The Definitive Guide toAI Data Centers
Ask the Guide

Appendix C

Decision Tables & Calculators

Most of the irreversible decisions in this guide reduce to a handful of arithmetic checks — cost per useful GPU-hour, cost per million tokens, the density that forces liquid, the redundancy tier the workload actually values, and whether a contracted cash flow can carry its debt. This appendix is the live calculator layer plus the static reference tables that anchor it.

What you'll decide here

  1. Use the live Calculators for the numbers that change with your inputs — TCO and $/GPU-hr, inference $/M-tokens, PUE/WUE, and the density→cooling verdict. They run entirely in your browser and nothing you type leaves the page.
  2. Use the static tables on this page for the numbers that do not change much: the density→cooling-cliff map (so you can read the whole curve at once, not one density at a time) and the redundancy-topology selector (which tier a workload justifies).
  3. Treat every default in the calculators as a placeholder, not a recommendation — replace it with your own quoted capex, contracted power price, measured throughput, and real utilization before you trust an output.
  4. Carry the outputs back to the chapter that owns the decision: the TCO/token math to Chapter 1.8, the project-finance ratios to Chapter 2.5, the cooling verdict to Chapters 5.1 and 5.4, and the redundancy choice to Chapter 12.2.
  5. Sanity-check any single calculator result against the dated figures in Appendix D before you put it in a board deck — a back-of-envelope model is only as good as the vintage of the numbers you feed it.

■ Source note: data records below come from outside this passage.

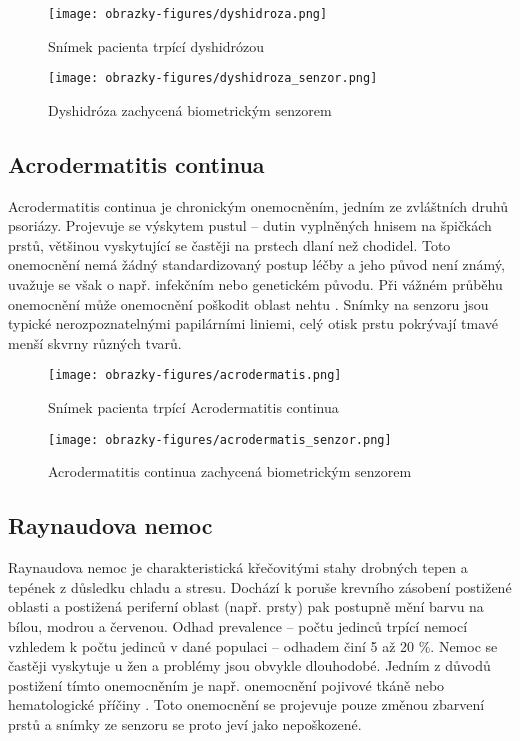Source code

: \begin{figure}[!htbp]
  \begin{minipage}[b]{0.5\linewidth}
    \centering
    \texttt{[image: obrazky-figures/dyshidroza.png]}
    \caption{Snímek pacienta trpící dyshidrózou \cite{InfluenceSkinDiseases}}
  \end{minipage}
  \hspace{0.5cm}
  \begin{minipage}[b]{0.5\linewidth}
    \centering
    \texttt{[image: obrazky-figures/dyshidroza\_senzor.png]}
    \caption{Dyshidróza zachycená biometrickým senzorem \cite{Barotova}}
  \end{minipage}
\end{figure}

\subsection{Acrodermatitis continua}
Acrodermatitis continua je chronickým onemocněním, jedním ze zvláštních druhů psoriázy. Projevuje se výskytem pustul -- dutin vyplněných hnisem na špičkách prstů, většinou vyskytující se častěji na prstech dlaní než chodidel. Toto onemocnění nemá žádný standardizovaný postup léčby a jeho původ není známý, uvažuje se však o např. infekčním nebo genetickém původu. Při vážném průběhu onemocnění může onemocnění poškodit oblast nehtu \cite{AcrodermatitisContinua}. Snímky na senzoru jsou typické nerozpoznatelnými papilárními liniemi, celý otisk prstu pokrývají tmavé menší skvrny různých tvarů.

\begin{figure}[!htbp]
  \begin{minipage}[b]{0.5\linewidth}
    \centering
    \texttt{[image: obrazky-figures/acrodermatis.png]}
    \caption{Snímek pacienta trpící Acrodermatitis continua \cite{AcrodermatitisContinua}}
  \end{minipage}
  \hspace{0.5cm}
  \begin{minipage}[b]{0.5\linewidth}
    \centering
    \texttt{[image: obrazky-figures/acrodermatis\_senzor.png]}
    \caption{Acrodermatitis continua zachycená biometrickým senzorem \cite{Barotova}}
  \end{minipage}
\end{figure}

\subsection{Raynaudova nemoc}
Raynaudova nemoc je charakteristická křečovitými stahy drobných tepen a tepének z důsledku chladu a stresu. Dochází k poruše krevního zásobení postižené oblasti a postižená periferní oblast (např. prsty) pak postupně mění barvu na bílou, modrou a červenou. Odhad prevalence -- počtu jedinců trpící nemocí vzhledem k počtu jedinců v dané populaci -- odhadem činí 5 až 20 \%. Nemoc se častěji vyskytuje u žen a problémy jsou obvykle dlouhodobé. Jedním z důvodů postižení tímto onemocněním je např. onemocnění pojivové tkáně nebo hematologické příčiny \cite{InfluenceSkinDiseases}. Toto onemocnění se projevuje pouze změnou zbarvení prstů a snímky ze senzoru se proto jeví jako nepoškozené.

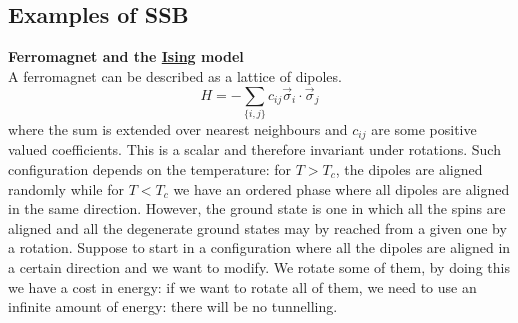 \documentclass[../main.tex]{subfiles}
\begin{document}
\subsection{Examples of SSB}
\begin{example}
\textbf{Ferromagnet and the \href{https://en.wikipedia.org/wiki/Ernst_Ising}{Ising} model}\\
A ferromagnet can be described as a lattice of dipoles.
\[
H=-\sum_{\{i,j\}}c_{ij}\Vec{\sigma}_i\cdot\Vec{\sigma}_j
\]
where the sum is extended over nearest neighbours and $c_{ij}$ are some positive valued coefficients. This is a scalar and therefore invariant under rotations. Such configuration depends on the temperature: for $T>T_c$, the dipoles are aligned randomly while for $T<T_c$ we have an ordered phase where all dipoles are aligned in the same direction. However, the ground state is one in which all the spins are aligned and all the degenerate ground states may by reached from a given one by a rotation. Suppose to start in a configuration where all the dipoles are aligned in a certain direction and we want to modify. We rotate some of them, by doing this we have a cost in energy: if we want to rotate all of them, we need to use an infinite amount of energy: there will be no tunnelling.
\end{example}
\end{document}
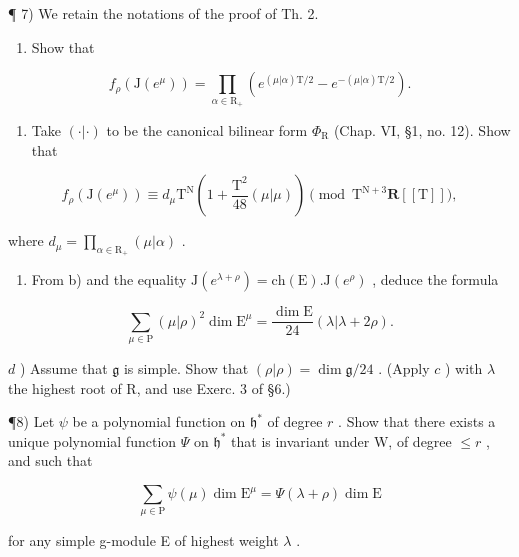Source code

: ¶ 7) We retain the notations of the proof of Th. 2.

\begin{enumerate}
\def\labelenumi{\alph{enumi})}
\tightlist
\item
  Show that
\end{enumerate}

\[
f _ {\rho} (\mathrm{J} (e ^ {\mu})) = \prod_ {\alpha \in \mathrm{R} _ {+}} (e ^ {(\mu | \alpha) \mathrm{T} / 2} - e ^ {- (\mu | \alpha) \mathrm{T} / 2}).
\]

\begin{enumerate}
\def\labelenumi{\alph{enumi})}
\setcounter{enumi}{1}
\tightlist
\item
  Take \((\cdot |\cdot)\) to be the canonical bilinear form \(\varPhi_{\mathrm{R}}\) (Chap. VI, §1, no. 12). Show that
\end{enumerate}

\[
  f _ {\rho} (\mathrm{J} (e ^ {\mu})) \equiv d _ {\mu} \mathrm{T} ^ {\mathrm{N}} \left(1 + \frac {\mathrm{T} ^ {2}}{48} (\mu | \mu)\right) \pmod {\mathrm{T} ^ {\mathrm{N} + 3} \mathbf {R} [ [ \mathrm{T} ] ]},
\]

where \(d_{\mu} = \prod_{\alpha \in \mathrm{R}_{+}}(\mu |\alpha)\) .

\begin{enumerate}
\def\labelenumi{\alph{enumi})}
\setcounter{enumi}{2}
\tightlist
\item
  From b) and the equality \(\mathrm{J}(e^{\lambda+\rho})=\mathrm{ch}(\mathrm{E}).\mathrm{J}(e^{\rho})\) , deduce the formula
\end{enumerate}

\[
  \sum_ {\mu \in \mathrm{P}} (\mu | \rho) ^ {2} \dim \mathrm{E} ^ {\mu} = \frac {\dim \mathrm{E}}{24} (\lambda | \lambda + 2 \rho).
\]

\(d\) ) Assume that \(\mathfrak{g}\) is simple. Show that \((\rho |\rho) = \dim \mathfrak{g} / 24\) . (Apply \(c\) ) with \(\lambda\) the highest root of R, and use Exerc. 3 of §6.)

¶8) Let \(\psi\) be a polynomial function on \(\mathfrak{h}^*\) of degree \(r\) . Show that there exists a unique polynomial function \(\varPsi\) on \(\mathfrak{h}^*\) that is invariant under W, of degree \(\leq r\) , and such that

\[
\sum_ {\mu \in \mathrm{P}} \psi (\mu) \dim \mathrm{E} ^ {\mu} = \varPsi (\lambda + \rho) \dim \mathrm{E}
\]

for any simple g-module E of highest weight \(\lambda\) .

This appendix is realized as a live, interactive tool in the site, not a wall of worked arithmetic. The four calculators — cluster TCO and cost per GPU-hour, inference cost per million tokens, PUE/WUE from measured loads, and the density→cooling-cliff verdict — run in your browser with editable inputs, so the right way to "read" them is to open the tool and put your own numbers in. What lives on this page is the surrounding reference layer: what each calculator computes, the assumptions and caveats baked into its formula, and the static tables that are more useful seen whole than queried one value at a time.

The discipline these tools enforce is the one the rest of the guide keeps returning to: the expensive decisions are not opinions, they are checks. Is this rack density over the air-cooling cliff or under it? Does this workload value the nines a 2N plant buys, or is it checkpoint-tolerant and indifferent? Can a contracted cash flow service its debt at the coverage ratio a lender will accept? Each is a few lines of arithmetic — and getting the arithmetic wrong at scoping time is how facilities end up mismatched to the revenue they were built to earn.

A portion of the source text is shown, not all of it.